Department of Electrical Engineering, Stanford University, Stanford, CA 94305;
Department of History, Stanford University, Stanford, CA 94305.
Proc Natl Acad Sci U S A. 2018 Apr 17;115(16):E3635-E3644. doi: 10.1073/pnas.1720347115. Epub 2018 Apr 3.
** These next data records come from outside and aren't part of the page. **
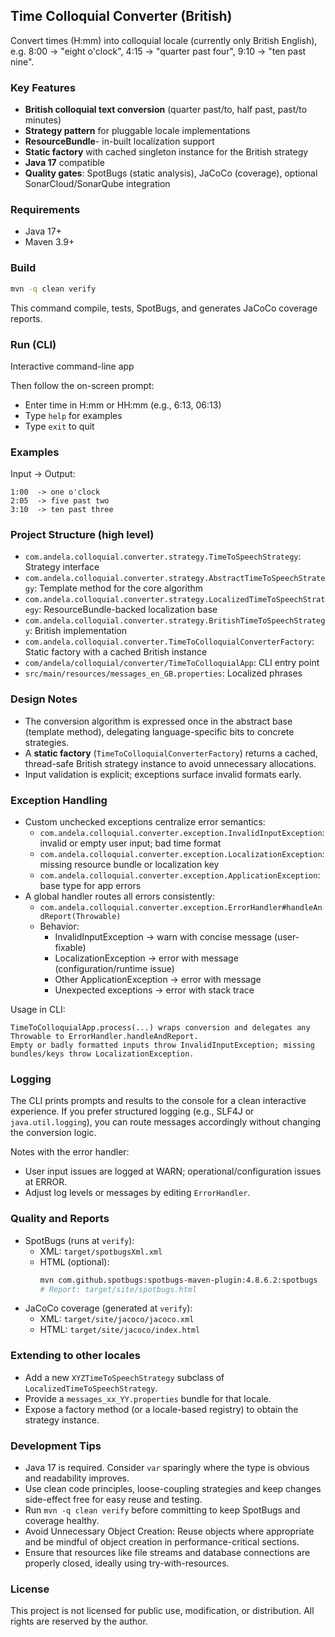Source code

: ## Time Colloquial Converter (British)

Convert times (H:mm) into colloquial locale (currently only British English), e.g. 8:00 → "eight o'clock", 4:15 → "quarter past four", 9:10 → "ten past nine".

### Key Features
- **British colloquial text conversion** (quarter past/to, half past, past/to minutes)
- **Strategy pattern** for pluggable locale implementations
- **ResourceBundle**- in-built localization support
- **Static factory** with cached singleton instance for the British strategy
- **Java 17** compatible
- **Quality gates**: SpotBugs (static analysis), JaCoCo (coverage), optional SonarCloud/SonarQube integration

### Requirements
- Java 17+
- Maven 3.9+

### Build
```bash
mvn -q clean verify
```
This command compile, tests, SpotBugs, and generates JaCoCo coverage reports.

### Run (CLI)
Interactive command-line app


Then follow the on-screen prompt:
- Enter time in H:mm or HH:mm (e.g., 6:13, 06:13)
- Type `help` for examples
- Type `exit` to quit

### Examples
Input → Output:
```text
1:00  -> one o'clock
2:05  -> five past two
3:10  -> ten past three
```

### Project Structure (high level)
- `com.andela.colloquial.converter.strategy.TimeToSpeechStrategy`: Strategy interface
- `com.andela.colloquial.converter.strategy.AbstractTimeToSpeechStrategy`: Template method for the core algorithm
- `com.andela.colloquial.converter.strategy.LocalizedTimeToSpeechStrategy`: ResourceBundle-backed localization base
- `com.andela.colloquial.converter.strategy.BritishTimeToSpeechStrategy`: British implementation
- `com.andela.colloquial.converter.TimeToColloquialConverterFactory`: Static factory with a cached British instance
- `com/andela/colloquial/converter/TimeToColloquialApp`: CLI entry point
- `src/main/resources/messages_en_GB.properties`: Localized phrases

### Design Notes
- The conversion algorithm is expressed once in the abstract base (template method), delegating language-specific bits to concrete strategies.
- A **static factory** (`TimeToColloquialConverterFactory`) returns a cached, thread-safe British strategy instance to avoid unnecessary allocations.
- Input validation is explicit; exceptions surface invalid formats early.

### Exception Handling
- Custom unchecked exceptions centralize error semantics:
  - `com.andela.colloquial.converter.exception.InvalidInputException`: invalid or empty user input; bad time format
  - `com.andela.colloquial.converter.exception.LocalizationException`: missing resource bundle or localization key
  - `com.andela.colloquial.converter.exception.ApplicationException`: base type for app errors
- A global handler routes all errors consistently:
  - `com.andela.colloquial.converter.exception.ErrorHandler#handleAndReport(Throwable)`
  - Behavior:
    - InvalidInputException → warn with concise message (user-fixable)
    - LocalizationException → error with message (configuration/runtime issue)
    - Other ApplicationException → error with message
    - Unexpected exceptions → error with stack trace

Usage in CLI:
```text
TimeToColloquialApp.process(...) wraps conversion and delegates any Throwable to ErrorHandler.handleAndReport.
Empty or badly formatted inputs throw InvalidInputException; missing bundles/keys throw LocalizationException.
```

### Logging
The CLI prints prompts and results to the console for a clean interactive experience. If you prefer structured logging (e.g., SLF4J or `java.util.logging`), you can route messages accordingly without changing the conversion logic.

Notes with the error handler:
- User input issues are logged at WARN; operational/configuration issues at ERROR.
- Adjust log levels or messages by editing `ErrorHandler`.

### Quality and Reports
- SpotBugs (runs at `verify`):
  - XML: `target/spotbugsXml.xml`
  - HTML (optional):
    ```bash
    mvn com.github.spotbugs:spotbugs-maven-plugin:4.8.6.2:spotbugs
    # Report: target/site/spotbugs.html
    ```
- JaCoCo coverage (generated at `verify`):
  - XML: `target/site/jacoco/jacoco.xml`
  - HTML: `target/site/jacoco/index.html`


### Extending to other locales
- Add a new `XYZTimeToSpeechStrategy` subclass of `LocalizedTimeToSpeechStrategy`.
- Provide a `messages_xx_YY.properties` bundle for that locale.
- Expose a factory method (or a locale-based registry) to obtain the strategy instance.

### Development Tips
- Java 17 is required. Consider `var` sparingly where the type is obvious and readability improves.
- Use clean code principles, loose-coupling strategies  and keep changes side-effect free for easy reuse and testing.
- Run `mvn -q clean verify` before committing to keep SpotBugs and coverage healthy.
- Avoid Unnecessary Object Creation: Reuse objects where appropriate and be mindful of object creation in performance-critical sections.
- Ensure that resources like file streams and database connections are properly closed, ideally using try-with-resources.

### License

This project is not licensed for public use, modification, or distribution. All rights are reserved by the author.


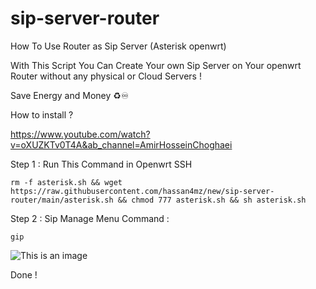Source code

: # sip-server-router
How To Use Router as Sip Server (Asterisk openwrt)

With This Script You Can Create Your own Sip Server on Your openwrt Router without any physical or Cloud Servers ! 

Save Energy and Money ♻️♾️

How to install ? 

https://www.youtube.com/watch?v=oXUZKTv0T4A&ab_channel=AmirHosseinChoghaei

Step 1 : Run This Command in Openwrt SSH
```
rm -f asterisk.sh && wget https://raw.githubusercontent.com/hassan4mz/new/sip-server-router/main/asterisk.sh && chmod 777 asterisk.sh && sh asterisk.sh
```

Step 2 : Sip Manage Menu Command :

```
gip
```

![This is an image](https://raw.githubusercontent.com/amirhosseinchoghaei/sip-server-router/main/Asterisk.png)


Done !
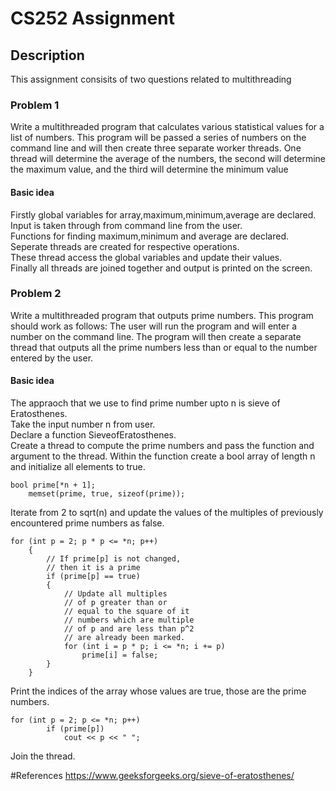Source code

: # CS252 Assignment

## Description
This assignment consisits of two questions related to multithreading

### Problem 1
Write a multithreaded program that calculates various statistical values
for a list of numbers. This program will be passed a series of numbers
on the command line and will then create three separate worker threads.
One thread will determine the average of the numbers, the second will
determine the maximum value, and the third will determine the minimum value

#### Basic idea
Firstly global variables for array,maximum,minimum,average are declared.  
Input is taken through from command line from the user.  
Functions for finding maximum,minimum and average are declared.  
Seperate threads are created for respective operations.  
These thread access the global variables and update their values.  
Finally all threads are joined together and output is printed on the screen.  

### Problem 2
Write a multithreaded program that outputs prime numbers. This program should work as follows: The user will run the program and will
enter a number on the command line. The program will then create a
separate thread that outputs all the prime numbers less than or equal to
the number entered by the user.

#### Basic idea
The appraoch that we use to find prime number upto n is sieve of Eratosthenes.  
Take the input number n from user.  
Declare a function SieveofEratosthenes.  
Create a thread to compute the prime numbers and pass the function and argument to the thread.
Within the function create a bool array of length n and initialize all elements to true.  
```
bool prime[*n + 1];
    memset(prime, true, sizeof(prime));
```
Iterate from 2 to sqrt(n) and update the values of the multiples of previously encountered prime numbers as false.

```
for (int p = 2; p * p <= *n; p++)
    {
        // If prime[p] is not changed,
        // then it is a prime
        if (prime[p] == true)
        {
            // Update all multiples
            // of p greater than or
            // equal to the square of it
            // numbers which are multiple
            // of p and are less than p^2
            // are already been marked.
            for (int i = p * p; i <= *n; i += p)
                prime[i] = false;
        }
    }
```
Print the indices of the array whose values are true, those are the prime numbers.
```
for (int p = 2; p <= *n; p++)
        if (prime[p])
            cout << p << " ";
```

Join the thread.


#References
https://www.geeksforgeeks.org/sieve-of-eratosthenes/
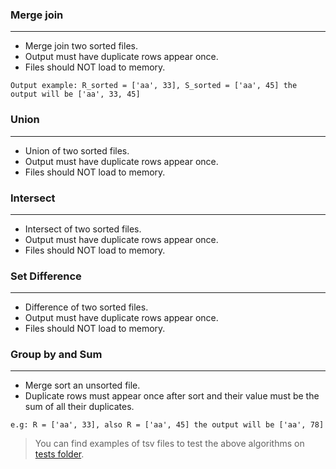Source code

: ### Merge join 
--------------------------------------------
* Merge join two sorted files. 
* Output must have duplicate rows appear once.
* Files should NOT load to memory.

```Output example: R_sorted = ['aa', 33], S_sorted = ['aa', 45] the output will be ['aa', 33, 45]```

### Union
--------------------------------------------
* Union of two sorted files. 
* Output must have duplicate rows appear once.
* Files should NOT load to memory.

### Intersect 
--------------------------------------------
* Intersect of two sorted files. 
* Output must have duplicate rows appear once.
* Files should NOT load to memory.

### Set Difference
--------------------------------------------
* Difference of two sorted files. 
* Output must have duplicate rows appear once.
* Files should NOT load to memory.

### Group by and Sum
--------------------------------------------
* Merge sort an unsorted file.
* Duplicate rows must appear once after sort and their value must be the sum of all their duplicates.

```e.g: R = ['aa', 33], also R = ['aa', 45] the output will be ['aa', 78]```

> You can find examples of tsv files to test the above algorithms on [tests folder](https://github.com/kasselouris/Complex-Data-Management/tree/main/database_operators/tests).
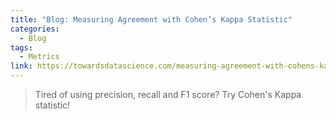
 ```yaml
---
title: "Blog: Measuring Agreement with Cohen’s Kappa Statistic"
categories:
  - Blog
tags:
  - Metrics
link: https://towardsdatascience.com/measuring-agreement-with-cohens-kappa-statistic-9930e90386aa
---
```


> Tired of using precision, recall and F1 score? Try Cohen's Kappa statistic!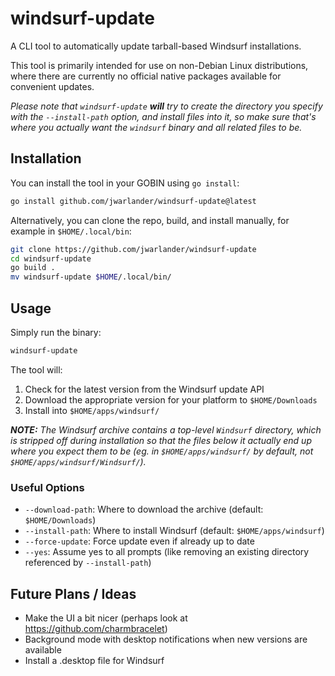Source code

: # windsurf-update

A CLI tool to automatically update tarball-based Windsurf installations.

This tool is primarily intended for use on non-Debian Linux distributions, where there are currently no official native packages available for convenient updates.

_Please note that `windsurf-update` **will** try to create the directory you specify with the `--install-path` option, and install files into it, so make sure that's where you actually want the `windsurf` binary and all related files to be._

## Installation

You can install the tool in your GOBIN using `go install`:
```bash
go install github.com/jwarlander/windsurf-update@latest
```

Alternatively, you can clone the repo, build, and install manually, for example in `$HOME/.local/bin`:
```bash
git clone https://github.com/jwarlander/windsurf-update
cd windsurf-update
go build .
mv windsurf-update $HOME/.local/bin/
```

## Usage

Simply run the binary:

```bash
windsurf-update
```

The tool will:
1. Check for the latest version from the Windsurf update API
2. Download the appropriate version for your platform to `$HOME/Downloads`
3. Install into `$HOME/apps/windsurf/`

_**NOTE:** The Windsurf archive contains a top-level `Windsurf` directory, which is stripped off during installation so that the files below it actually end up where you expect them to be (eg. in `$HOME/apps/windsurf/` by default, not `$HOME/apps/windsurf/Windsurf/`)._

### Useful Options

- `--download-path`: Where to download the archive (default: `$HOME/Downloads`)
- `--install-path`: Where to install Windsurf (default: `$HOME/apps/windsurf`)
- `--force-update`: Force update even if already up to date
- `--yes`: Assume yes to all prompts (like removing an existing directory referenced by `--install-path`)

## Future Plans / Ideas

- Make the UI a bit nicer (perhaps look at https://github.com/charmbracelet)
- Background mode with desktop notifications when new versions are available
- Install a .desktop file for Windsurf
Word embeddings are a powerful machine-learning framework that represents each English word by a vector. The geometric relationship between these vectors captures meaningful semantic relationships between the corresponding words. In this paper, we develop a framework to demonstrate how the temporal dynamics of the embedding helps to quantify changes in stereotypes and attitudes toward women and ethnic minorities in the 20th and 21st centuries in the United States. We integrate word embeddings trained on 100 y of text data with the US Census to show that changes in the embedding track closely with demographic and occupation shifts over time. The embedding captures societal shifts-e.g., the women's movement in the 1960s and Asian immigration into the United States-and also illuminates how specific adjectives and occupations became more closely associated with certain populations over time. Our framework for temporal analysis of word embedding opens up a fruitful intersection between machine learning and quantitative social science.
词嵌入是一种强大的机器学习框架,通过向量来表示每个英文单词。这些向量之间的几何关系捕捉到了相应单词之间有意义的语义关系。在本文中,我们开发了一个框架,展示了词嵌入的时间动态如何帮助量化 20 世纪和 21 世纪美国对女性和少数族裔的刻板印象和态度的变化。我们将经过 100 年文本数据训练的词嵌入与美国人口普查数据相结合,表明嵌入的变化与人口和职业随时间的变化密切相关。该嵌入捕捉到了社会变化,例如 20 世纪 60 年代的妇女运动和美国的亚洲移民,也揭示了随着时间的推移,特定形容词和职业是如何与特定人群更紧密地联系在一起的。我们的词嵌入时间分析框架为机器学习和定量社会科学之间的交叉研究开辟了一条富有成果的道路。